Assigned task — With pictures excluded, copy word for word the lines in the data below from the line containing "实际应用中, 满足分裂意味着对分数阶Poisson过程按照0-1分布进行随机采样, 得到的新过程依然是分数阶Poisson过程." through the line containing "already know species in the dataset.".

[Stored data entries]
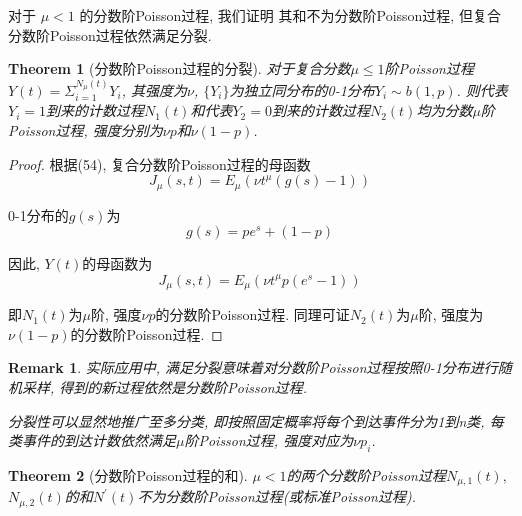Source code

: \documentclass[a4paper, 12pt]{ctexart}
\newtheorem{theorem}{Theorem}[section]
\newtheorem*{remark}{Remark}
\begin{document}
对于 $\mu <1$ 的分数阶Poisson过程,   我们证明
其和不为分数阶Poisson过程,   但复合分数阶Poisson过程依然满足分裂. 
\begin{theorem}[分数阶Poisson过程的分裂]
对于复合分数$\mu \leq 1$阶Poisson过程$Y(t)=\Sigma _{i=1} ^{N_{\mu}(t)}Y_i$,   其强度为$\nu$,   $\{Y_i\}$为独立同分布的0-1分布$Y_i\sim b(1,   p)$. 则代表$Y_i=1$到来的计数过程$N_{1}(t)$和代表$Y_2=0$到来的计数过程$N_{2}(t)$均为分数$\mu$阶Poisson过程,   强度分别为$\nu p$和$\nu (1-p)$. 
\end{theorem}
\begin{proof}
根据\cite{1}(54),   复合分数阶Poisson过程的母函数
\begin{equation}
J_{\mu}(s,   t)=E_{\mu}\left(\nu t^{\mu}(g(s)-1)\right)
\end{equation}

0-1分布的$g(s)$为
\begin{equation}
g(s)=pe^s+(1-p)
\end{equation}

因此,   $Y(t)$的母函数为
\begin{equation}
J_{\mu}(s,   t)=E_{\mu}\left(\nu t^{\mu}p(e^s-1)\right)
\end{equation}

即$N_{1}(t)$为$\mu$阶,   强度$\nu p$的分数阶Poisson过程. 同理可证$N_{2}(t)$为$\mu$阶,   强度为$\nu (1-p)$的分数阶Poisson过程. 
\end{proof}
\begin{remark}
实际应用中, 满足分裂意味着对分数阶Poisson过程按照0-1分布进行随机采样, 得到的新过程依然是分数阶Poisson过程.

分裂性可以显然地推广至多分类, 即按照固定概率将每个到达事件分为1到n类, 每类事件的到达计数依然满足$\mu$阶Poisson过程, 强度对应为$\nu p_i$.
\end{remark}
\begin{theorem}[分数阶Poisson过程的和]
$\mu <1$的两个分数阶Poisson过程$N_{\mu ,   1}(t),   $$N_{\mu ,   2}(t)$的和$N^{\prime}(t)$不为分数阶Poisson过程(或标准Poisson过程). 
\end{theorem}
\end{document}
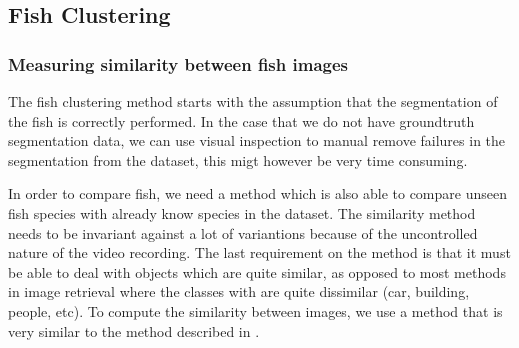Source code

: \subsection{Fish Clustering}

\subsubsection{Measuring similarity between fish images}
The fish clustering method starts with the assumption that the segmentation of the 
fish is correctly performed. In the case that we do not have groundtruth segmentation data, we can 
use visual inspection to manual remove failures in the segmentation from the dataset, this migt however 
be very time consuming.

In order to compare fish, we need a method which is also able to compare unseen fish species with
already know species in the dataset.
The similarity method needs to be invariant against a lot of variantions because of the 
uncontrolled nature of the video recording. The last requirement on the method is that it
must be able to deal with objects which are quite similar, as opposed to most methods in image 
retrieval where the classes with are quite dissimilar (car, building, people, etc). 
To compute the similarity between images, we use a method that is very similar to the method described in 
\cite{goldberger_unsupervised_2006}.


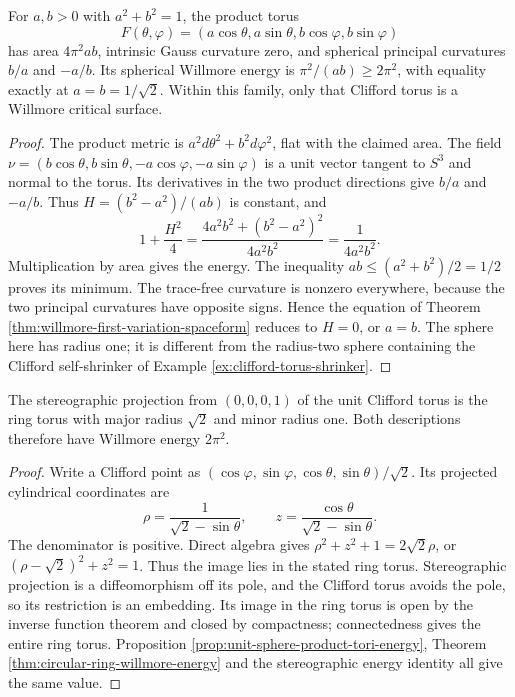 \begin{proposition}\label{prop:unit-sphere-product-tori-energy}
For $a,b>0$ with $a^2+b^2=1$, the product torus
\[
 F(\theta,\varphi)=(a\cos\theta,a\sin\theta,b\cos\varphi,b\sin\varphi)
\]
has area $4\pi^2ab$, intrinsic Gauss curvature zero, and spherical principal curvatures $b/a$ and $-a/b$. Its spherical Willmore energy is $\pi^2/(ab)\geq2\pi^2$, with equality exactly at $a=b=1/\sqrt2$. Within this family, only that Clifford torus is a Willmore critical surface.
\end{proposition}
\begin{proof}
The product metric is $a^2d\theta^2+b^2d\varphi^2$, flat with the claimed area. The field
$\nu=(b\cos\theta,b\sin\theta,-a\cos\varphi,-a\sin\varphi)$
is a unit vector tangent to $S^3$ and normal to the torus. Its derivatives in the two product directions give $b/a$ and $-a/b$. Thus $H=(b^2-a^2)/(ab)$ is constant, and
\[
 1+\frac{H^2}{4}=\frac{4a^2b^2+(b^2-a^2)^2}{4a^2b^2}
 =\frac1{4a^2b^2}.
\]
Multiplication by area gives the energy. The inequality $ab\leq(a^2+b^2)/2=1/2$ proves its minimum. The trace-free curvature is nonzero everywhere, because the two principal curvatures have opposite signs. Hence the equation of Theorem \ref{thm:willmore-first-variation-spaceform} reduces to $H=0$, or $a=b$. The sphere here has radius one; it is different from the radius-two sphere containing the Clifford self-shrinker of Example \ref{ex:clifford-torus-shrinker}.
\end{proof}

\begin{example}\label{ex:clifford-stereographic-ring}
The stereographic projection from $(0,0,0,1)$ of the unit Clifford torus is the ring torus with major radius $\sqrt2$ and minor radius one. Both descriptions therefore have Willmore energy $2\pi^2$.
\end{example}
\begin{proof}
Write a Clifford point as $(\cos\varphi,\sin\varphi,\cos\theta,\sin\theta)/\sqrt2$. Its projected cylindrical coordinates are
\[
 \rho=\frac1{\sqrt2-\sin\theta},\qquad
 z=\frac{\cos\theta}{\sqrt2-\sin\theta}.
\]
The denominator is positive. Direct algebra gives $\rho^2+z^2+1=2\sqrt2\rho$, or $(\rho-\sqrt2)^2+z^2=1$. Thus the image lies in the stated ring torus. Stereographic projection is a diffeomorphism off its pole, and the Clifford torus avoids the pole, so its restriction is an embedding. Its image in the ring torus is open by the inverse function theorem and closed by compactness; connectedness gives the entire ring torus. Proposition \ref{prop:unit-sphere-product-tori-energy}, Theorem \ref{thm:circular-ring-willmore-energy} and the stereographic energy identity all give the same value.
\end{proof}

Written answer —
实际应用中, 满足分裂意味着对分数阶Poisson过程按照0-1分布进行随机采样, 得到的新过程依然是分数阶Poisson过程.

分裂性可以显然地推广至多分类, 即按照固定概率将每个到达事件分为1到n类, 每类事件的到达计数依然满足$\mu$阶Poisson过程, 强度对应为$\nu p_i$.
\end{remark}
\begin{theorem}[分数阶Poisson过程的和]
$\mu <1$的两个分数阶Poisson过程$N_{\mu ,   1}(t),   $$N_{\mu ,   2}(t)$的和$N^{\prime}(t)$不为分数阶Poisson过程(或标准Poisson过程). 
\end{theorem}
\end{document}
Source code

: \subsection{Fish Clustering}

\subsubsection{Measuring similarity between fish images}
The fish clustering method starts with the assumption that the segmentation of the 
fish is correctly performed. In the case that we do not have groundtruth segmentation data, we can 
use visual inspection to manual remove failures in the segmentation from the dataset, this migt however 
be very time consuming.

In order to compare fish, we need a method which is also able to compare unseen fish species with
already know species in the dataset.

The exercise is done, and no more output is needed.